◆ **How to complete this task**
If a line in the data below includes the string "formulahendry", please return a copy of it.

◆ **Data supplied**
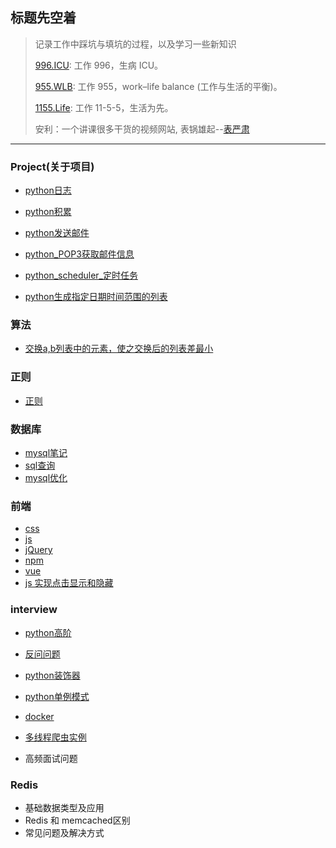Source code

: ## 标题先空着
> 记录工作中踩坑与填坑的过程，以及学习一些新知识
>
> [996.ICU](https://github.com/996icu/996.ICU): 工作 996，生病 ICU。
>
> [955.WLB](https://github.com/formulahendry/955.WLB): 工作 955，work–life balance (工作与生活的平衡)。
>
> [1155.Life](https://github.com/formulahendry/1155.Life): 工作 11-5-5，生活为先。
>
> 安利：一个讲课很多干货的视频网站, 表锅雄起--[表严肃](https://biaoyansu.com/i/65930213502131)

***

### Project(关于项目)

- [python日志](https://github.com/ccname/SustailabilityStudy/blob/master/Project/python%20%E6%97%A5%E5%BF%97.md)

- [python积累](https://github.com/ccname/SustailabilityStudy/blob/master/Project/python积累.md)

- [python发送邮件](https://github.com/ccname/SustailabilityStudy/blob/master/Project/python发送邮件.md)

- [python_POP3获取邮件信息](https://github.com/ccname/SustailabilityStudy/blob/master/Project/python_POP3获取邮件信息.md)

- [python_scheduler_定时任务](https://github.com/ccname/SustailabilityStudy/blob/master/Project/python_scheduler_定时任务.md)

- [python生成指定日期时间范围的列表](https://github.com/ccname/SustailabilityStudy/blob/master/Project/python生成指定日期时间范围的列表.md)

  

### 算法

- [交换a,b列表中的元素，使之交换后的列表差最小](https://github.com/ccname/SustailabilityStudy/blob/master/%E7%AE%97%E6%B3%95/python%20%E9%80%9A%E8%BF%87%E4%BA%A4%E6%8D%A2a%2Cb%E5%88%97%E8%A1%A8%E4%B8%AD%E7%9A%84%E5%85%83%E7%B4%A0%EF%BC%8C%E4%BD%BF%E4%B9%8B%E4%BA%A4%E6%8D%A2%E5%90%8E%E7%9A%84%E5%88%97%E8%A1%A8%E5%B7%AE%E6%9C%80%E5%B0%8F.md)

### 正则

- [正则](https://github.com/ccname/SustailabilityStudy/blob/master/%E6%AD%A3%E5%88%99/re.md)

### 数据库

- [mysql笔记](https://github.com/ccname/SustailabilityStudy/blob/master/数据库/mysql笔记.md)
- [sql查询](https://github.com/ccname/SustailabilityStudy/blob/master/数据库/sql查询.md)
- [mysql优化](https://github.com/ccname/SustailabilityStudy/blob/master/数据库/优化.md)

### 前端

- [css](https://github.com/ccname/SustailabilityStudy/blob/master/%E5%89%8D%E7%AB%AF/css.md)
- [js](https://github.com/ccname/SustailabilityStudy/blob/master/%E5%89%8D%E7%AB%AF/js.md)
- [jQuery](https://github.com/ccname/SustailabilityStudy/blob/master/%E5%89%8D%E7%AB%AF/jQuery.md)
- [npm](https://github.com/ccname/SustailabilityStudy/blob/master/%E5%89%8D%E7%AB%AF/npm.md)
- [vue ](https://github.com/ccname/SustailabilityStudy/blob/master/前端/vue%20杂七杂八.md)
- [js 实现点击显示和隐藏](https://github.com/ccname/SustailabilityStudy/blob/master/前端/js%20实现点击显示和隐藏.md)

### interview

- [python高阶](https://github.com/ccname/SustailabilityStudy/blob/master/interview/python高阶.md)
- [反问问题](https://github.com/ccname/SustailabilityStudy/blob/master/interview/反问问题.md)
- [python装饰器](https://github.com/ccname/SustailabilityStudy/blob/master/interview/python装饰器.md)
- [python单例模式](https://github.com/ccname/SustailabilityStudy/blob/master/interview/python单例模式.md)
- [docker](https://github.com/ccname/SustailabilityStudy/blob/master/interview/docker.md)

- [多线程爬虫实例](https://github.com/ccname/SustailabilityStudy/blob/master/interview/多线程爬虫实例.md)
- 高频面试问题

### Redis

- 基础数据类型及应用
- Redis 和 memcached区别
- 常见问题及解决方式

◆ **Exercise solution**
> [955.WLB](https://github.com/formulahendry/955.WLB): 工作 955，work–life balance (工作与生活的平衡)。
> [1155.Life](https://github.com/formulahendry/1155.Life): 工作 11-5-5，生活为先。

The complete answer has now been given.